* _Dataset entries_
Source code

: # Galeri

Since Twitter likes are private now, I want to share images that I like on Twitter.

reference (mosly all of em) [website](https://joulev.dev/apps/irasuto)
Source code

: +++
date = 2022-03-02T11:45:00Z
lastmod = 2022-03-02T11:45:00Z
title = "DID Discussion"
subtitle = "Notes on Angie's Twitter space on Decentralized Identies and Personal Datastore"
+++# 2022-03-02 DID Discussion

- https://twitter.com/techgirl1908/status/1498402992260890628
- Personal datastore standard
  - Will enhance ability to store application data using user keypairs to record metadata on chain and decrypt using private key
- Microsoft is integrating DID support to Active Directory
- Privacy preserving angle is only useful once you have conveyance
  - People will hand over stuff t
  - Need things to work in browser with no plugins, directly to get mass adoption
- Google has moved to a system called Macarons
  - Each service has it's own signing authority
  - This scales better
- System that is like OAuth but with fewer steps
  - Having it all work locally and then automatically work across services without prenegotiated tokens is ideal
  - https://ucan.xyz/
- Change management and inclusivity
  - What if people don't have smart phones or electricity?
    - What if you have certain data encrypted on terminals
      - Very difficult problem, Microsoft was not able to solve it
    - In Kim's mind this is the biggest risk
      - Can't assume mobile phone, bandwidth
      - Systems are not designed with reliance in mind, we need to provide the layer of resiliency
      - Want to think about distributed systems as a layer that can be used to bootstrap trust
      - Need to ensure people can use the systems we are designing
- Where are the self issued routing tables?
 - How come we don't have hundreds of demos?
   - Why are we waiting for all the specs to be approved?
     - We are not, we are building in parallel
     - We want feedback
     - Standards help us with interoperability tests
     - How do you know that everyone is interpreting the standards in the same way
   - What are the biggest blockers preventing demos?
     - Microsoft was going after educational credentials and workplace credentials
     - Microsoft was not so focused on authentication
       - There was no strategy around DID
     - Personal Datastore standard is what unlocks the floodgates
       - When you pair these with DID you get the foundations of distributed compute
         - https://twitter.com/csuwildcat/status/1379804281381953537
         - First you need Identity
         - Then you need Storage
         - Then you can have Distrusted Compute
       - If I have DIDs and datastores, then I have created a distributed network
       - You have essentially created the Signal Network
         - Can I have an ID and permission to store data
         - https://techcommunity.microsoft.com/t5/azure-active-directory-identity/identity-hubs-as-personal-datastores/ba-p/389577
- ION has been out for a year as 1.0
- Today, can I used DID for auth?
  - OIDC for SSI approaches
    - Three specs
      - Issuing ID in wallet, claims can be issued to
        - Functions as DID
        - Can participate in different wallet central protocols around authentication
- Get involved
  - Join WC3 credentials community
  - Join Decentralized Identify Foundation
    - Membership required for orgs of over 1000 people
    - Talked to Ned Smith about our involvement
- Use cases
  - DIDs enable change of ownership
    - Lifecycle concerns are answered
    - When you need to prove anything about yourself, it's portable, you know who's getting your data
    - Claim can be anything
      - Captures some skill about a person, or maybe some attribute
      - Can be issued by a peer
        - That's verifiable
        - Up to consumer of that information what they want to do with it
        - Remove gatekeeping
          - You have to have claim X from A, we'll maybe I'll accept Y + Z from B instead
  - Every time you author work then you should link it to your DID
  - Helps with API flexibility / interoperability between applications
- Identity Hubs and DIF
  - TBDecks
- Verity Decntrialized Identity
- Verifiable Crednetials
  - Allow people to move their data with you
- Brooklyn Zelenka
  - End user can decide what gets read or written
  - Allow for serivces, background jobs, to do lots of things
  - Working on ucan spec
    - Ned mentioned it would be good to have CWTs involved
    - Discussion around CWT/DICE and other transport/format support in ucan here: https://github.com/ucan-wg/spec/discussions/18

* _ACTIVITY_
All that the answer may hold is the lines from the one with "- You have to" through the end of the data, set down exactly as they appear.

* _THE ANSWER_
          - You have to have claim X from A, we'll maybe I'll accept Y + Z from B instead
  - Every time you author work then you should link it to your DID
  - Helps with API flexibility / interoperability between applications
- Identity Hubs and DIF
  - TBDecks
- Verity Decntrialized Identity
- Verifiable Crednetials
  - Allow people to move their data with you
- Brooklyn Zelenka
  - End user can decide what gets read or written
  - Allow for serivces, background jobs, to do lots of things
  - Working on ucan spec
    - Ned mentioned it would be good to have CWTs involved
    - Discussion around CWT/DICE and other transport/format support in ucan here: https://github.com/ucan-wg/spec/discussions/18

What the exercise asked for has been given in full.